Wes Allen

Personal information
- Full name: Westley David Allen
- Date of birth: September 17, 1986 (age 39)
- Place of birth: Austin, Texas, United States
- Height: 6 ft 1 in (1.85 m)
- Positions: Defender; midfielder;

Youth career
- 2003–2006: Oakland Golden Grizzlies

Senior career*
- Years: Team / Apps / (Gls)
- 2008: Austin Aztex U23 / 15 / (0)
- 2009–2010: Austin Aztex / 21 / (0)
- 2011–2012: Orlando City / 14 / (3)

= Wes Allen (soccer) =

American soccer player (born 1986)

Westley David Allen (born September 17, 1986, in Austin, Texas) is an American soccer player.

==Career==

===Youth and amateur===
Allen grew up in Austin, Texas, attended L. C. Anderson High School, and played college soccer at Oakland University, where he earned Third Team All-American Honors as a freshman.

Undrafted out of college, Allen played for the University of Texas club team, and played for Austin Aztex U23 in the USL Premier Development League in 2008.

===Professional===
Allen signed with Austin Aztex of the USL First Division for the 2009 season, and made his debut for the team on May 29, 2009, in a game against Puerto Rico Islanders.
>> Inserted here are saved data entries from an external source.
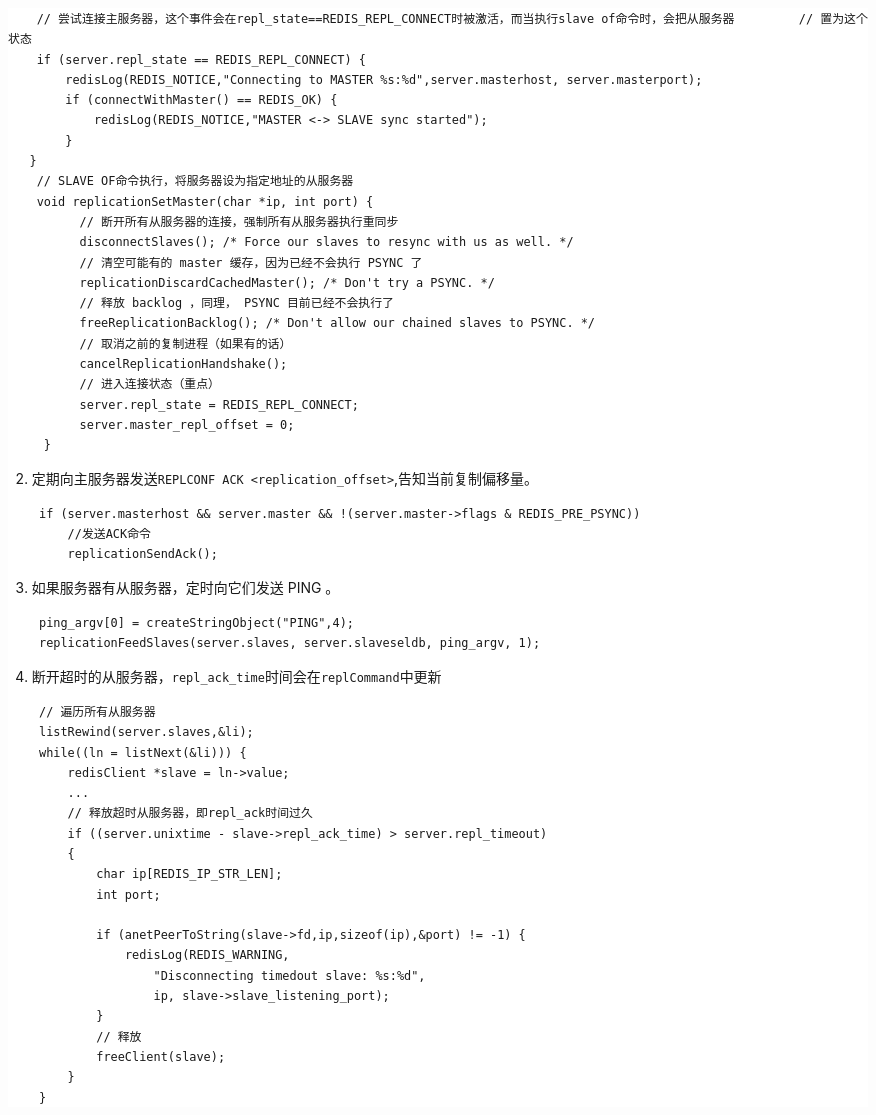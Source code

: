         // 尝试连接主服务器，这个事件会在repl_state==REDIS_REPL_CONNECT时被激活，而当执行slave of命令时，会把从服务器         // 置为这个状态
        if (server.repl_state == REDIS_REPL_CONNECT) {
            redisLog(REDIS_NOTICE,"Connecting to MASTER %s:%d",server.masterhost, server.masterport);
            if (connectWithMaster() == REDIS_OK) {
                redisLog(REDIS_NOTICE,"MASTER <-> SLAVE sync started");
            }
       }
        // SLAVE OF命令执行，将服务器设为指定地址的从服务器
        void replicationSetMaster(char *ip, int port) {
	          // 断开所有从服务器的连接，强制所有从服务器执行重同步
              disconnectSlaves(); /* Force our slaves to resync with us as well. */
              // 清空可能有的 master 缓存，因为已经不会执行 PSYNC 了
              replicationDiscardCachedMaster(); /* Don't try a PSYNC. */
              // 释放 backlog ，同理， PSYNC 目前已经不会执行了
              freeReplicationBacklog(); /* Don't allow our chained slaves to PSYNC. */
              // 取消之前的复制进程（如果有的话）
              cancelReplicationHandshake();
              // 进入连接状态（重点）
              server.repl_state = REDIS_REPL_CONNECT;
              server.master_repl_offset = 0;
	     }

2. 定期向主服务器发送`REPLCONF ACK <replication_offset>`,告知当前复制偏移量。

        if (server.masterhost && server.master && !(server.master->flags & REDIS_PRE_PSYNC))
	        //发送ACK命令
            replicationSendAck();

3. 如果服务器有从服务器，定时向它们发送 PING 。

        ping_argv[0] = createStringObject("PING",4);
        replicationFeedSlaves(server.slaves, server.slaveseldb, ping_argv, 1);

4. 断开超时的从服务器，`repl_ack_time`时间会在`replCommand`中更新

        // 遍历所有从服务器
        listRewind(server.slaves,&li);
        while((ln = listNext(&li))) {
            redisClient *slave = ln->value;
            ...
            // 释放超时从服务器，即repl_ack时间过久
            if ((server.unixtime - slave->repl_ack_time) > server.repl_timeout)
            {
                char ip[REDIS_IP_STR_LEN];
                int port;

                if (anetPeerToString(slave->fd,ip,sizeof(ip),&port) != -1) {
                    redisLog(REDIS_WARNING,
                        "Disconnecting timedout slave: %s:%d",
                        ip, slave->slave_listening_port);
                }
                // 释放
                freeClient(slave);
            }
        }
He was released by the Aztex at the end of the 2009 season, but re-signed prior to the 2010 season.

On March 11, 2011, Allen re-signed with the club, which had moved to Orlando, Florida after the 2010 season, renamed itself Orlando City, and aligned itself with the USL Pro league. The club signed Allen to a multi-year contract on September 1, 2011.